DNA-Based Information Storage System: Need of 21st Century
- April 17, 2017
Introduction
Digital information is accumulating at an astounding rate, straining our ability to store and archive it. It’s expected that human beings will generate around 16 trillion gigabytes of digital data by 2017, and most of the data will need to be archived: Think: legal, financial, medical records, and multimedia files as well. At present, data is stored on optical disks, tapes or hard drives in energy-hogging and warehouse-size data centers. These storage devices live for a few days to a few decades. If we talk about space consumed by these devices, of course, it’s a lot. In the era of Internet of things & Artificial intelligence, we need storage devices that could live longer. There’s no doubt about it, the world’s biggest technology firms are rushing to build data centers all over the globe. For a good reason: the Internet of Things revolution is going to produce ungodly amounts of data from sensors on our bodies and in our cars, homes, and offices.
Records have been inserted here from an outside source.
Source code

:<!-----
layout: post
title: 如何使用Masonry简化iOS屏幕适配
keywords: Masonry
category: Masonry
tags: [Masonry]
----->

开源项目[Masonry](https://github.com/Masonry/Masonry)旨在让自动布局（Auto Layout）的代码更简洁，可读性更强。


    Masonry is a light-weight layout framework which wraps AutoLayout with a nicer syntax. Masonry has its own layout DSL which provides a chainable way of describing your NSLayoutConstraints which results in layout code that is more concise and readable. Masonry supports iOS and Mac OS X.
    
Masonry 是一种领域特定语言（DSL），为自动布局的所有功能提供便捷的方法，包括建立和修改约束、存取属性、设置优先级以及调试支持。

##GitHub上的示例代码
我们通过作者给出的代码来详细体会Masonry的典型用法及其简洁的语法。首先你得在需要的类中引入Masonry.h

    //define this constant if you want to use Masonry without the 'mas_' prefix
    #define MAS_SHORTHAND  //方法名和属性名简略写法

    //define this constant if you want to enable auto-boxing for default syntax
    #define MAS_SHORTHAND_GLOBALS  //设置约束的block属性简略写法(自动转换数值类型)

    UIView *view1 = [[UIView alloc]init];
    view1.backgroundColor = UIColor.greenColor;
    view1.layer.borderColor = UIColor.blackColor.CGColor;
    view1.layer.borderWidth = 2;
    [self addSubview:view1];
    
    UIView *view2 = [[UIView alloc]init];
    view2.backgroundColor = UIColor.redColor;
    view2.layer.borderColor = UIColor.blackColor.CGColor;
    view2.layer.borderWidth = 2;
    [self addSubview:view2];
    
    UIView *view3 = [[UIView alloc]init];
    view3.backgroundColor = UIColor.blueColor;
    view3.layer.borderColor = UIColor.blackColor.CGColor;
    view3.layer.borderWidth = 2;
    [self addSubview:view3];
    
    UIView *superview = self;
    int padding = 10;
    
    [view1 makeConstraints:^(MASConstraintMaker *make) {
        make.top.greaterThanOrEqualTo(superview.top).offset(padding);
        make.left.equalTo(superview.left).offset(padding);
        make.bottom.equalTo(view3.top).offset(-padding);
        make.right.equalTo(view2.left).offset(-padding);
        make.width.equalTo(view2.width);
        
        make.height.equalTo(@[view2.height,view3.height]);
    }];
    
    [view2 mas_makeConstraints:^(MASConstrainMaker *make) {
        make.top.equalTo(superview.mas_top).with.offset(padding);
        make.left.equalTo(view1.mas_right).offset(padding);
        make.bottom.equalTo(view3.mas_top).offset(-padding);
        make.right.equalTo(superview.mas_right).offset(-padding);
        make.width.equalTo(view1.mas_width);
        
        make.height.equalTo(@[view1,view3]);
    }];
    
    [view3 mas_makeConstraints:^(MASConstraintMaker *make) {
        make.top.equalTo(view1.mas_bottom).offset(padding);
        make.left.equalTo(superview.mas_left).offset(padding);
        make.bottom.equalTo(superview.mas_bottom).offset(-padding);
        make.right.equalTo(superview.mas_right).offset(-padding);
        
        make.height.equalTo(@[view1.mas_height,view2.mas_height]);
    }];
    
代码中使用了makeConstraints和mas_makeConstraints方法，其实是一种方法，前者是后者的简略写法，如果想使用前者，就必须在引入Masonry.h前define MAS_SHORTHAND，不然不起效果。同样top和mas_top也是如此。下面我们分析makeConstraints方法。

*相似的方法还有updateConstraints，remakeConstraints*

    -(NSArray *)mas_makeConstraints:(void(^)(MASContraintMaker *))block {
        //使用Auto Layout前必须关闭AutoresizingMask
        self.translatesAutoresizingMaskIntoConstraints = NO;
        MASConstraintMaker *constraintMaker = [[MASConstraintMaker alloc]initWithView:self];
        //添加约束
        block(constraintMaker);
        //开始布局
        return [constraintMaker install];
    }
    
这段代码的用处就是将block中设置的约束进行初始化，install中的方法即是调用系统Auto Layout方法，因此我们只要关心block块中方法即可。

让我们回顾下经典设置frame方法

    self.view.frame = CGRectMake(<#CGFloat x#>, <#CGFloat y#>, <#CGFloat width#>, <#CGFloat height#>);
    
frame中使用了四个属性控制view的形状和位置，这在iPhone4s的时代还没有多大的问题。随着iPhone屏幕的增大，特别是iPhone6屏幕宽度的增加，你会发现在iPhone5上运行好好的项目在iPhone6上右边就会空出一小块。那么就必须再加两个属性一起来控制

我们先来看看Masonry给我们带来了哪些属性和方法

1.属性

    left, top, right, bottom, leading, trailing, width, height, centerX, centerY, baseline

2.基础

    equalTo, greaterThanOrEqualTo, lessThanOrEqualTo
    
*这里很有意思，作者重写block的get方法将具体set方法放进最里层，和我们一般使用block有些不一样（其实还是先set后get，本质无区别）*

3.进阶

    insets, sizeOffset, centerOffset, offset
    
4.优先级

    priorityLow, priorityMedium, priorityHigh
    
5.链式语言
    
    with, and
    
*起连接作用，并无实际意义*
According to Matt Starr, the chief technology officer of Spectra Logic, a tape cartridge is capable of storing data for about 30 years under certain conditions. But a more practical limit is 10 to 15 years, he says. It’s not that the data will disappear from the tape. Rather, the bigger problem is familiar to anybody who has come across an old eight-track tape or floppy disk that he no longer has a machine to play on. Starr also said that technology keeps moving, and data can’t be retrieved if the medium to read it is not available.
What is DNA-based storage?
Forget about the age old standard storage devices like Tape, or Magnetic Media or Semiconductor storage. They’re just spinning disks that make a lot of noise. These storage devices have a limited life span. DNA is so flexible that it can be used to create everything from an amoeba to a human, a dinosaur to a dandelion, and so small that the strands required to create all these life forms can be fitted into a single cell, a few micrometers large. DNA lasts for centuries if kept cold and dry. It could, in theory, pack billions of gigabytes of data into the volume of a sugar crystal.